▶ [Problem details]
Go through the records and report each line holding the string "此时mf".

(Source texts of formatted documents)
= = = = = = =

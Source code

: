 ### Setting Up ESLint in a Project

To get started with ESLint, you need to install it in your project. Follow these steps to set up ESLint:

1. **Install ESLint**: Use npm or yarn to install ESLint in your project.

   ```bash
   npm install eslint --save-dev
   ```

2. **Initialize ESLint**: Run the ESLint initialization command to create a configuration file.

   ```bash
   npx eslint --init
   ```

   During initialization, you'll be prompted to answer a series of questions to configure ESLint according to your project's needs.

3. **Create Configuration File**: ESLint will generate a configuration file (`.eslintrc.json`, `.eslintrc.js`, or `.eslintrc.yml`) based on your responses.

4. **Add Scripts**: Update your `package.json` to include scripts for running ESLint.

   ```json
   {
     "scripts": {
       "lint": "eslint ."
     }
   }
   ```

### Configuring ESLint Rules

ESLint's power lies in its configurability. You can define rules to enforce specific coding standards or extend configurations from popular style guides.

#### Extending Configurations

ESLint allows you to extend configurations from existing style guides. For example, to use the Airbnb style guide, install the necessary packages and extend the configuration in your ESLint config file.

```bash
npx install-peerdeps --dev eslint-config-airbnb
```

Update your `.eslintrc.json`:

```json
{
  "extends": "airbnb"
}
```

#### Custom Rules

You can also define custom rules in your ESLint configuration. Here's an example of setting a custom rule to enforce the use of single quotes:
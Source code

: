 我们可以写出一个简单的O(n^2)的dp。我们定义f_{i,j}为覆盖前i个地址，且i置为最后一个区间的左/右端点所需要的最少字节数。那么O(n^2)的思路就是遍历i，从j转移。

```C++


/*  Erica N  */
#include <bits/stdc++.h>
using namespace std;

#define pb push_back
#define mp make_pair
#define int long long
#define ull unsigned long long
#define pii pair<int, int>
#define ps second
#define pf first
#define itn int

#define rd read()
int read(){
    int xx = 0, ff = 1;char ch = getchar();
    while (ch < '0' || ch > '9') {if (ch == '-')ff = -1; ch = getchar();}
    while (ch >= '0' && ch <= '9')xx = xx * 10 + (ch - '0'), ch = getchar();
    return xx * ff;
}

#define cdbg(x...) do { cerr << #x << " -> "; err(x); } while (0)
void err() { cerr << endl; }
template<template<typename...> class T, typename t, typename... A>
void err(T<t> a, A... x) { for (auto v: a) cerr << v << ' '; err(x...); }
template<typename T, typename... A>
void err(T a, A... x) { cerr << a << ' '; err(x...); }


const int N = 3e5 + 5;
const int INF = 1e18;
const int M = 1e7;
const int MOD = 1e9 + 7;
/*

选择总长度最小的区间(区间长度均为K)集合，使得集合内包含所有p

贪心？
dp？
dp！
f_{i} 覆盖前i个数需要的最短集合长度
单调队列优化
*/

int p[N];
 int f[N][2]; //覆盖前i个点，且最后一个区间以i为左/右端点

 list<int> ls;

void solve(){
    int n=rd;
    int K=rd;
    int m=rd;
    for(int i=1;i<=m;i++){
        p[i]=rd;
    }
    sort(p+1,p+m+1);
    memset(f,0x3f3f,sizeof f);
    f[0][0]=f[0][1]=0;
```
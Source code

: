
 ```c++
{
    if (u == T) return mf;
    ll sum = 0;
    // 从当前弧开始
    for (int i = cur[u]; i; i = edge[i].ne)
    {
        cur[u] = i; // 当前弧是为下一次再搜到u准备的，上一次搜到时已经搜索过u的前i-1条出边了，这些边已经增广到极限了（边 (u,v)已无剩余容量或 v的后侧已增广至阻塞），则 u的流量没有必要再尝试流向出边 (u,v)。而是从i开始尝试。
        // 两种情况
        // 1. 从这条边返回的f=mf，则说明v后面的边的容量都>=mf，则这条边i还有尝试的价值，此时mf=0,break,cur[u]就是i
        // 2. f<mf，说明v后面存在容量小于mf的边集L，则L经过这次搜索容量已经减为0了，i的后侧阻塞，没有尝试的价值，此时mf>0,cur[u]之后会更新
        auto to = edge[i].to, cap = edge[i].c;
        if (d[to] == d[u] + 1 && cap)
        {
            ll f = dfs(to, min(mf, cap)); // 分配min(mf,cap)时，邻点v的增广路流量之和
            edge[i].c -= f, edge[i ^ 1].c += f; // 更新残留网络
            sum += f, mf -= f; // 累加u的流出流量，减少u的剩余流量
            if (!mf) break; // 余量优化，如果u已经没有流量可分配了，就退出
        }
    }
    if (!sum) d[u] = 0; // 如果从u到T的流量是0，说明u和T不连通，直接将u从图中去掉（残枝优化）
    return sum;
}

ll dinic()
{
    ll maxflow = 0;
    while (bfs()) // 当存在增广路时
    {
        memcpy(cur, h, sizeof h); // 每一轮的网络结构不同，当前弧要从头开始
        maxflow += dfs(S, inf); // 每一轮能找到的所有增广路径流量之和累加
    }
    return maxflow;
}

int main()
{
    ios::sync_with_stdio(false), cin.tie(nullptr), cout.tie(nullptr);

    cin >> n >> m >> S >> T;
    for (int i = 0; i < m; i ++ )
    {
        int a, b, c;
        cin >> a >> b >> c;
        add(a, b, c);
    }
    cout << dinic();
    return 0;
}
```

= = = = = = =

▶ [Result for this exercise]
        // 1. 从这条边返回的f=mf，则说明v后面的边的容量都>=mf，则这条边i还有尝试的价值，此时mf=0,break,cur[u]就是i
        // 2. f<mf，说明v后面存在容量小于mf的边集L，则L经过这次搜索容量已经减为0了，i的后侧阻塞，没有尝试的价值，此时mf>0,cur[u]之后会更新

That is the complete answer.